How to Setup Search Indexing for an Entire Linux System

1. Overview

As system administrators, it’s important to be able to quickly locate and manage files on a Linux system. Undoubtedly, this is crucial, especially when troubleshooting or managing large numbers of files. Although we can search for files without indexing, setting up search indexing allows us to quickly search and locate files.

In this tutorial, we’ll learn about using find, locate and recoll to find files. We’ll also learn how to set up search indexing using locate and recoll.

2. find

The find command is a built-in Linux utility to search and locate files. We can combine the find command with different commands to perform other operations on the files. Using find returns all the files that have the specified search keyword.

In particular, the find command works in real-time.
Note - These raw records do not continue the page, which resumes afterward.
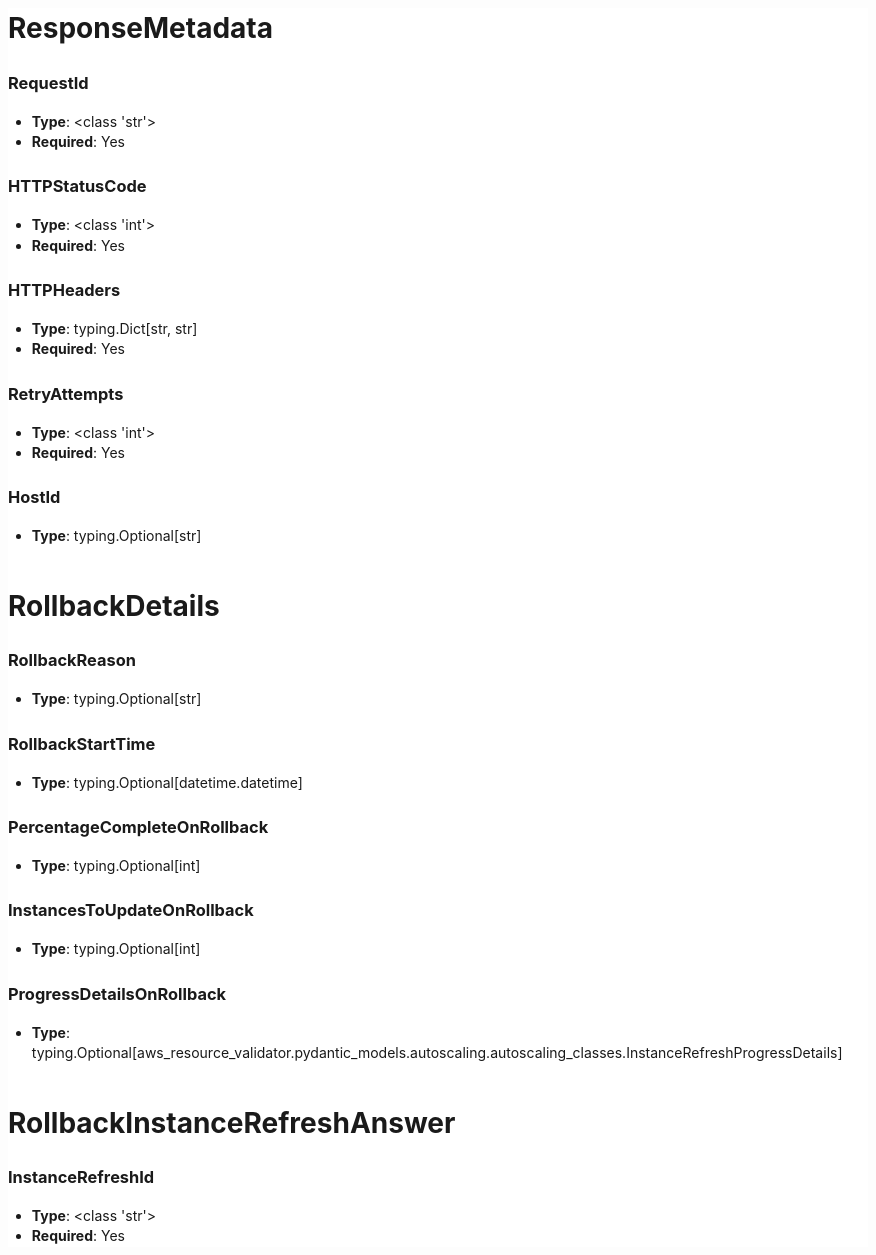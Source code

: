 # ResponseMetadata

### RequestId
- **Type**: <class 'str'>
- **Required**: Yes

### HTTPStatusCode
- **Type**: <class 'int'>
- **Required**: Yes

### HTTPHeaders
- **Type**: typing.Dict[str, str]
- **Required**: Yes

### RetryAttempts
- **Type**: <class 'int'>
- **Required**: Yes

### HostId
- **Type**: typing.Optional[str]


# RollbackDetails

### RollbackReason
- **Type**: typing.Optional[str]

### RollbackStartTime
- **Type**: typing.Optional[datetime.datetime]

### PercentageCompleteOnRollback
- **Type**: typing.Optional[int]

### InstancesToUpdateOnRollback
- **Type**: typing.Optional[int]

### ProgressDetailsOnRollback
- **Type**: typing.Optional[aws_resource_validator.pydantic_models.autoscaling.autoscaling_classes.InstanceRefreshProgressDetails]


# RollbackInstanceRefreshAnswer

### InstanceRefreshId
- **Type**: <class 'str'>
- **Required**: Yes
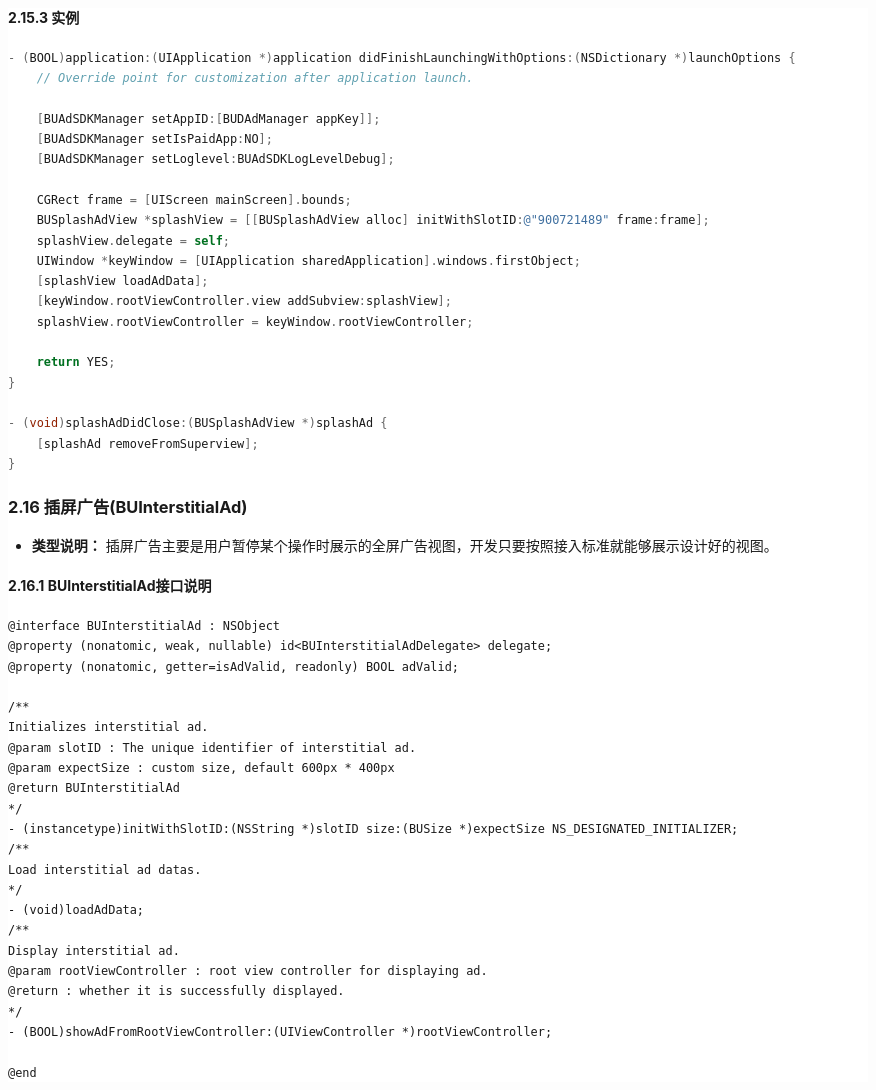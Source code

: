 #### 2.15.3 实例

```Objective-C
- (BOOL)application:(UIApplication *)application didFinishLaunchingWithOptions:(NSDictionary *)launchOptions {
    // Override point for customization after application launch.

    [BUAdSDKManager setAppID:[BUDAdManager appKey]];
    [BUAdSDKManager setIsPaidApp:NO];
    [BUAdSDKManager setLoglevel:BUAdSDKLogLevelDebug];

    CGRect frame = [UIScreen mainScreen].bounds;
    BUSplashAdView *splashView = [[BUSplashAdView alloc] initWithSlotID:@"900721489" frame:frame];
    splashView.delegate = self;
    UIWindow *keyWindow = [UIApplication sharedApplication].windows.firstObject;
    [splashView loadAdData];
    [keyWindow.rootViewController.view addSubview:splashView];
    splashView.rootViewController = keyWindow.rootViewController;

    return YES;
}

- (void)splashAdDidClose:(BUSplashAdView *)splashAd {
    [splashAd removeFromSuperview];
}

```

### 2.16 插屏广告(BUInterstitialAd)

+ **类型说明：** 插屏广告主要是用户暂停某个操作时展示的全屏广告视图，开发只要按照接入标准就能够展示设计好的视图。

#### 2.16.1 BUInterstitialAd接口说明

```Objctive-C
@interface BUInterstitialAd : NSObject
@property (nonatomic, weak, nullable) id<BUInterstitialAdDelegate> delegate;
@property (nonatomic, getter=isAdValid, readonly) BOOL adValid;

/**
Initializes interstitial ad.
@param slotID : The unique identifier of interstitial ad.
@param expectSize : custom size, default 600px * 400px
@return BUInterstitialAd
*/
- (instancetype)initWithSlotID:(NSString *)slotID size:(BUSize *)expectSize NS_DESIGNATED_INITIALIZER;
/**
Load interstitial ad datas.
*/
- (void)loadAdData;
/**
Display interstitial ad.
@param rootViewController : root view controller for displaying ad.
@return : whether it is successfully displayed.
*/
- (BOOL)showAdFromRootViewController:(UIViewController *)rootViewController;

@end
```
However, it searches the actual file system by navigating through all the directories and searching each file individually to find a match. This results in the command making a lot of I/O calls.

Additionally, the command is slow because it has to search the entire file system, although the results are always up to date because there’s no need for a database.

2.1. Using find

The find command uses the following syntax:

$ find [where to search] [-options] [what to find]

It’s important to realize that when using find, we need to specify the directory where find needs to start to search for files.

We can search for files using find:

$ find . -name test
./test
./test/test

We use find to search for files and directories with the name test. The period tells the command to start searching for the files in the current directory.

In the same way, we can specify the directory where find can search files:

$ find /home/john/documents/test  -name *.txt
/home/john/documents/test/file1.txt

The command searches for all files with a .txt extension in the specified directory.

Additionally, we can specify by adding the -type f option that find should only search for files:

$ find . -type f -name test
./test/test

On the contrary, we can add -type d to tell find to only search for directories:

$ find . -type d -name test
./test

As previously stated, find searches the actual filesystem, and this slows its search speed.

3. locate

In Linux, we can use the locate command to quickly find files by using the filename. The command scans the available database or databases for matches and displays the results.

The updatebd command builds the databases.

The locate command is fast because it scans the database instead of searching in the actual filesystem. It also updates once a day by default, although we can manually update it. The database needs to be updated for files that have been recently updated, otherwise the locate command won’t be able to locate them.

3.1. Installation

Let’s run the command to install locate on Debian systems using apt:

$ sudo apt install mlocate

Alternatively, we use yum command for Red Hat Enterprise Linux:

$ sudo yum install mlocate

3.2. Update Database

After a successful installation, we need to rebuild the database and update it with files that have been added or deleted recently:

$ sudo updatedb

Notably, running the updatedb utility to update the database requires sudo privileges. By default, the database automatically updates once every day.

3.3. Using locate

We search for files using the locate command by specifying the filename we are looking for:

$ locate names.txt
/home/john/names.txt

The command looks for the file name we have specified and returns all the paths that have a match. Moreover, locate searches the entire filesystem by using the database. This means we don’t need to be in a specific location or specify the path for the file when searching.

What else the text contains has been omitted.